O seminário nasceu do Projeto Mulheres Pescadoras, desenvolvido pela Fiocruz, pelo MPA e pelo Ministério das Mulheres. O Mapeamento Socioterritorial da Pesca Artesanal aprofundou a análise em 52 municípios de atenção prioritária, distribuídos pelas cinco regiões do país: 18 no Norte, 10 no Sudeste, 6 no Sul e 3 no Centro-Oeste. Essa ação dialoga com o Programa Povos da Pesca Artesanal e teve como eixos estruturantes: Emergência Climática e Racismo Ambiental; Populações Tradicionais e Territórios; Segurança Alimentar, Epidemiologia e Saúde; e Economia Solidária e Cadeia Produtiva.

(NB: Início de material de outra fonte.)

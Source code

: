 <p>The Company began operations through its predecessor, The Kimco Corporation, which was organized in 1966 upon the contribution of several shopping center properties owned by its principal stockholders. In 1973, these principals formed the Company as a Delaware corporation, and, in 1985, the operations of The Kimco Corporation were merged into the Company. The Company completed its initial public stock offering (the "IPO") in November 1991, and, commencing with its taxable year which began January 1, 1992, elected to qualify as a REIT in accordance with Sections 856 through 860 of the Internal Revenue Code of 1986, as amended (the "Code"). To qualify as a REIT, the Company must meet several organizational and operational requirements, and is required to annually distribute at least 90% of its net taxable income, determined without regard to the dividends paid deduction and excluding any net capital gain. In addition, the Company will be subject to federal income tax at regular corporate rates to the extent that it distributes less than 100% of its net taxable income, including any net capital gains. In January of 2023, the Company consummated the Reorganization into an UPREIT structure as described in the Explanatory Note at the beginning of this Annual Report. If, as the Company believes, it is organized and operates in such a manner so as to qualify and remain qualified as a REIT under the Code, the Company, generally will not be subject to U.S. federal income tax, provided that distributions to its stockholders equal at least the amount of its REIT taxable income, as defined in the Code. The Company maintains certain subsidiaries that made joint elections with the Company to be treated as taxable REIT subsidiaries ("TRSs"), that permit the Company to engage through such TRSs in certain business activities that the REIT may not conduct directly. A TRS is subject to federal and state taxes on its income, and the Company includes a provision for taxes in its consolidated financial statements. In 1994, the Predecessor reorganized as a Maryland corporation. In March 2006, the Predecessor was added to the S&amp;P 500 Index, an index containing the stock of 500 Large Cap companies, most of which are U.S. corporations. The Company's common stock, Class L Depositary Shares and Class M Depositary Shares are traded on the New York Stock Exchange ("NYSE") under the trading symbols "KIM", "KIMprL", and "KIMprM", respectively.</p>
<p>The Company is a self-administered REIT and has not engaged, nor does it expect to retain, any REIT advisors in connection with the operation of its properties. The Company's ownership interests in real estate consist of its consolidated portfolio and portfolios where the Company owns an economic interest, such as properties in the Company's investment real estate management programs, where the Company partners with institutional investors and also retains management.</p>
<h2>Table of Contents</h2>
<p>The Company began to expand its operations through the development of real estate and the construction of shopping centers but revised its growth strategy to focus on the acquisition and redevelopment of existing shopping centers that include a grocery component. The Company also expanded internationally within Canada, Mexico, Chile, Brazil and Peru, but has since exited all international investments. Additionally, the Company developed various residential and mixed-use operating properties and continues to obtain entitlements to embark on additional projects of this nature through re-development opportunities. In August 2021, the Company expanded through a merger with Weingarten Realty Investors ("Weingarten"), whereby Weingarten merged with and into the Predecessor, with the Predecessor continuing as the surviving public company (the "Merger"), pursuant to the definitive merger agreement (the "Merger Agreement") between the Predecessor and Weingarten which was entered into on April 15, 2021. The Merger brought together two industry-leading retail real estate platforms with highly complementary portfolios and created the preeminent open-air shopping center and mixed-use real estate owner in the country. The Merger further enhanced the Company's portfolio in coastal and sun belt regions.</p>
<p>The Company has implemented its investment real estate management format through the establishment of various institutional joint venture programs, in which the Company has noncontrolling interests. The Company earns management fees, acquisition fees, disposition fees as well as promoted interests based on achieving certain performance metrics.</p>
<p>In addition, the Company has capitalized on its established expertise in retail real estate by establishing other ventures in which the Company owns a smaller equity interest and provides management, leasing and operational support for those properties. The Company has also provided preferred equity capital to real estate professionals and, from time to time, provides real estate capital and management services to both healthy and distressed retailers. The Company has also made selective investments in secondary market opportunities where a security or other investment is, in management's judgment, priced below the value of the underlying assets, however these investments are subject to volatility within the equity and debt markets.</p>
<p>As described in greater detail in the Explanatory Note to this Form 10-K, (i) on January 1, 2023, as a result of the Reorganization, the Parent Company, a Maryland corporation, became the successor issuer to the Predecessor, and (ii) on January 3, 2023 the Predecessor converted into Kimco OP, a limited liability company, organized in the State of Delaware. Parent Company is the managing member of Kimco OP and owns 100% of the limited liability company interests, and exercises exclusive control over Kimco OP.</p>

De acordo com o secretário-executivo do MPA, Lázaro Medeiros, o evento traz para o centro do debate o tema das mulheres pescadoras. “É um tema que apresenta também um diálogo com quem vive de fato os territórios pesqueiros. Além disso, ele apresenta um mapeamento socioterritorial, apresentando com mais profundidade a realidade das comunidades”, destacou.
A pesquisadora da Fiocruz, Maria Juliana Correa, apontou a importância do seminário para dar visibilidade aos direitos sociais das mulheres pescadoras. “A gente sempre escutava das mulheres das águas a necessidade de um olhar específico para a saúde das pescadoras e marisqueiras, unindo o meio ambiente e a saúde nos territórios”, afirmou.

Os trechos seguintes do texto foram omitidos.